## [Work task]
Your answer must be an exact copy of the records, with no pictures included.

## [Extracted records]

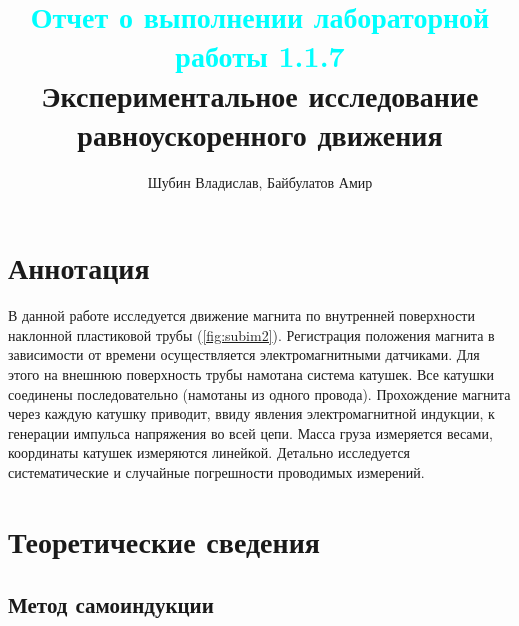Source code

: \documentclass[
	a4paper, %
	12pt, %
]{article}
\title{
	\textcolor{cyan}{Отчет о выполнении лабораторной работы 1.1.7}
	\\
	Экспериментальное исследование равноускоренного движения
}
\author{Шубин Владислав, Байбулатов Амир}
\begin{document}
    
	
	\maketitle
	
	\section{Аннотация}
	В данной работе исследуется движение магнита по внутренней поверхности наклонной пластиковой
	трубы (\ref{fig:subim2}). Регистрация положения магнита в зависимости от времени осуществляется электромагнитными датчиками. Для этого на внешнюю поверхность трубы намотана система катушек. Все катушки соединены последовательно (намотаны из одного провода). Прохождение магнита через каждую катушку приводит, ввиду явления электромагнитной индукции, к генерации импульса напряжения во всей цепи. Масса груза измеряется весами, координаты катушек измеряются линейкой. Детально исследуется систематические и случайные погрешности проводимых измерений.
	
	
	\section{Теоретические сведения}
	
	\subsection{Метод самоиндукции}
	
\end{document}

## [Answer section]
Source code

: \documentclass[
	a4paper, %
	12pt, %
]{article}
\title{
	\textcolor{cyan}{Отчет о выполнении лабораторной работы 1.1.7}
	\\
	Экспериментальное исследование равноускоренного движения
}
\author{Шубин Владислав, Байбулатов Амир}
\begin{document}
    
	
	\maketitle
	
	\section{Аннотация}
	В данной работе исследуется движение магнита по внутренней поверхности наклонной пластиковой
	трубы (\ref{fig:subim2}). Регистрация положения магнита в зависимости от времени осуществляется электромагнитными датчиками. Для этого на внешнюю поверхность трубы намотана система катушек. Все катушки соединены последовательно (намотаны из одного провода). Прохождение магнита через каждую катушку приводит, ввиду явления электромагнитной индукции, к генерации импульса напряжения во всей цепи. Масса груза измеряется весами, координаты катушек измеряются линейкой. Детально исследуется систематические и случайные погрешности проводимых измерений.
	
	
	\section{Теоретические сведения}
	
	\subsection{Метод самоиндукции}
	
\end{document}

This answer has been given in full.